I just had a holy experience.
It involved a doughnut pilgrimage.
In West Asheville, you see the rustiest glider in front of a doughnut shop named HOLE, with a baby blue vintage truck/van in the parking lot. I noticed several children playing inside the back of it that’s set up with a table. And had always thought it was like a food truck or something.
“The truck’s more of a mascot slash billboard,” said owner Ryan Martin, turning over flour calmly as I spoke to him on a Friday morning. “We don’t drive it. It’s for customers to sit.”
As customers, Ryan and his wife, actress Hallee Hirsh, became interested in learning how to make dough. Hallee went on to work here, then they later bought the place.
The menu is very simple: four freshly made doughnuts at the cash register in a little white box with a glass door you can open yourself: molasses bourbon, cocoa, vanilla glaze, and toasted almond sesame and cinnamon.
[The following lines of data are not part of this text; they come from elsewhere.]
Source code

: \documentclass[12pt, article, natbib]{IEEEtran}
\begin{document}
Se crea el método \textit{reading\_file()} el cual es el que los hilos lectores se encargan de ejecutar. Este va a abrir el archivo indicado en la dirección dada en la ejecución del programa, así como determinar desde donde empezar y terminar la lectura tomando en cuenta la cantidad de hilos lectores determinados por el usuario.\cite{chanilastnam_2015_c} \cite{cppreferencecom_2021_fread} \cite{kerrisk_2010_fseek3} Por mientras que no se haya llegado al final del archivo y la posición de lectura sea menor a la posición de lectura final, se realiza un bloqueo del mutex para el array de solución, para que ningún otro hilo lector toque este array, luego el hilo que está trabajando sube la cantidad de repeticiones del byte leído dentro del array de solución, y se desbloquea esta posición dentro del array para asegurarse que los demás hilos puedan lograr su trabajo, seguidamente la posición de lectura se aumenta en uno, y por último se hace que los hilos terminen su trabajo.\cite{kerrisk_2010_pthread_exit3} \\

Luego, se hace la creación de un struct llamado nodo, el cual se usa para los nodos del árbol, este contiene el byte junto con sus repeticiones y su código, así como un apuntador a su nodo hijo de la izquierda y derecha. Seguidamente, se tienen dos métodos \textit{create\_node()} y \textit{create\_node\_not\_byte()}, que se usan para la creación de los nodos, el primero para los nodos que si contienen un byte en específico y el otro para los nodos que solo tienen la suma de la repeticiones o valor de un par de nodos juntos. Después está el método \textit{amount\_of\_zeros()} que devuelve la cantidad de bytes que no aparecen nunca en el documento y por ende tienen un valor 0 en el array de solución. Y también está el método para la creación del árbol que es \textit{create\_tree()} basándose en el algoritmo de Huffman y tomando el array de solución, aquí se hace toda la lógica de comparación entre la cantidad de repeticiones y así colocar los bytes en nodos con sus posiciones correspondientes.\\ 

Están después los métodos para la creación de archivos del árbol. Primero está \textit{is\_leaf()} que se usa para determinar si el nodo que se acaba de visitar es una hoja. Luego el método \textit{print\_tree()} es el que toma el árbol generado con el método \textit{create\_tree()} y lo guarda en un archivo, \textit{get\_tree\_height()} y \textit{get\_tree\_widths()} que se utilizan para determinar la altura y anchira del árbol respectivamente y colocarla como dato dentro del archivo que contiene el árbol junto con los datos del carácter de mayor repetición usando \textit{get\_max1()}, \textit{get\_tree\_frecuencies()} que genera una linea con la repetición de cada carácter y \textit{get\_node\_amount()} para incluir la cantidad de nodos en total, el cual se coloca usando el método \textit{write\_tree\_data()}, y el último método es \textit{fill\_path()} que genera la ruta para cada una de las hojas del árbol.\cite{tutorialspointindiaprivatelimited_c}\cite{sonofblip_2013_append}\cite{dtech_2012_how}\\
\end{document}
Four at a time, and one changes weekly.
In addition to the four fresh ones on display, they have yeast doughnuts, which are raised all night.
Behind the counter you can see the doughnuts in the process of being created, flour powder popping up into the air like a snow flurry, little circles of dough evolving into their torus futures.
Employee Laurie Crosswell was beaming at the register full of smiles and said she fell in love with the place after only moving here six months ago. “This place is like Cheers for doughnuts,” she added.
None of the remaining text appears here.